The lyrical themes of Practice What You Preach are more about politics and society than the occult themes of the band's previous two albums. The title track of this album was a moderate mainstream rock hit, which featured a music video that gained substantial MTV airplay, as did "The Ballad". By June 1992, Practice What You Preach had sold over 450,000 copies in the U.S,
Reviews for Practice What You Preach have generally been favorable. Allmusic's Alex Henderson awards it three stars out of five, and for the album, he claims that Testament placed "more emphasis on subjects like freedom of choice, political corruption, hypocrisy, and the effects of greed and avarice" and that "its musical approach is much the same -- under the direction of metal producer Alex Perialas."
Practice What You Preach entered the Billboard 200 album charts in September 1989, a month after its release. The album peaked at number 77 and remained on the chart for twelve weeks.

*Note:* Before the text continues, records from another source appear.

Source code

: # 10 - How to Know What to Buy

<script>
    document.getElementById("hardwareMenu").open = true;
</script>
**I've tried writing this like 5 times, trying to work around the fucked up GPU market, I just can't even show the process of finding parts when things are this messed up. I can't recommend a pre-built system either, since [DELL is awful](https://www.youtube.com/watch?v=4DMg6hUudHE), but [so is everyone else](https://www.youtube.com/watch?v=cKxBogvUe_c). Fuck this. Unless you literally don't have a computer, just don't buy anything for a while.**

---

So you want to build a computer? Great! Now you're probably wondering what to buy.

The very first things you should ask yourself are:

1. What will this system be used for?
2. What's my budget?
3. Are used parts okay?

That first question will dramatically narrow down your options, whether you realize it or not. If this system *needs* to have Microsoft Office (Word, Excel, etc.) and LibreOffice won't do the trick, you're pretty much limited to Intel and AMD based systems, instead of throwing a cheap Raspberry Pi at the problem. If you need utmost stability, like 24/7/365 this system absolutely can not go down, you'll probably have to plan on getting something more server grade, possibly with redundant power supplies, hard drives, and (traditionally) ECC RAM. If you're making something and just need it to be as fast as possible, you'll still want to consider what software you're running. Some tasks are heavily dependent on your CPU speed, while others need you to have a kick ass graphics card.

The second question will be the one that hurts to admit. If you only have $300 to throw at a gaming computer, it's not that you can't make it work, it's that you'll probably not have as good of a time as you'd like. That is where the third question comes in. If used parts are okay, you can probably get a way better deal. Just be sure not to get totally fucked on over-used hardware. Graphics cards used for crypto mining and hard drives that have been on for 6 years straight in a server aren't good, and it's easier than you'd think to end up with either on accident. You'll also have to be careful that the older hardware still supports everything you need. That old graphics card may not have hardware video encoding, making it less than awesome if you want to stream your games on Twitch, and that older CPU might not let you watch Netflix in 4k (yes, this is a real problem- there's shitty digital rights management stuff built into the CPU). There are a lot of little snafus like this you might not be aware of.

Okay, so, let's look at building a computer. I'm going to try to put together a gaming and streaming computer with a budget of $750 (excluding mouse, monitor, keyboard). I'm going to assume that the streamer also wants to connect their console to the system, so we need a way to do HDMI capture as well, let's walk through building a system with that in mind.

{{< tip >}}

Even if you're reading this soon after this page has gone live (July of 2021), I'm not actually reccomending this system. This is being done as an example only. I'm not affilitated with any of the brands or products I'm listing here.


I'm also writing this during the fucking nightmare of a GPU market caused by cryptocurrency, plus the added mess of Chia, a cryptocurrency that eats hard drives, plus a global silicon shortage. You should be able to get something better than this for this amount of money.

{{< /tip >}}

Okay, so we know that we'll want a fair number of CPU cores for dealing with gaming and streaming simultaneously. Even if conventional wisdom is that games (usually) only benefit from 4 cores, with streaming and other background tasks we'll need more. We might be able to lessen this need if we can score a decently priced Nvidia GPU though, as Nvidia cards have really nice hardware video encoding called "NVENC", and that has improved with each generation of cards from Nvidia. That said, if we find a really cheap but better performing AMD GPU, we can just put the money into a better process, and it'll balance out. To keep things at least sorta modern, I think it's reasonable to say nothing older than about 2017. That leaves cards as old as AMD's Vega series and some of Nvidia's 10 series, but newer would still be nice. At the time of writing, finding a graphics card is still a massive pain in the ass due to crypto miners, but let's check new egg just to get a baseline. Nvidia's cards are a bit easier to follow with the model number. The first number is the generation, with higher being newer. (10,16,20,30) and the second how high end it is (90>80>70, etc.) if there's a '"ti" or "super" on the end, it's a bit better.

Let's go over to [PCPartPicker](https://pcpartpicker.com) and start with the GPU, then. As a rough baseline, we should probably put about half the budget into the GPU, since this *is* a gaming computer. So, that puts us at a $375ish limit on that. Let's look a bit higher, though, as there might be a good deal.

Testament toured for less than a year to promote Practice What You Preach. They embarked on a one-month U.S. tour in October 1989 with Annihilator and Wrathchild America (who had just released their respective debut albums Alice in Hell and Climbin' the Walls), and played two shows in California with Nuclear Assault and Voivod in December. The second leg of the Practice What You Preach tour began in January 1990, when Testament was supporting Mortal Sin in Germany and the UK with Xentrix and Horse London. Following their first visit to Japan in February, Testament embarked on a two-month U.S. tour with Savatage, which featured support from Nuclear Assault, Dead Horse and Dark Angel. After the Practice What You Preach tour came to an end in May 1990, Testament began work on their fourth studio album Souls of Black.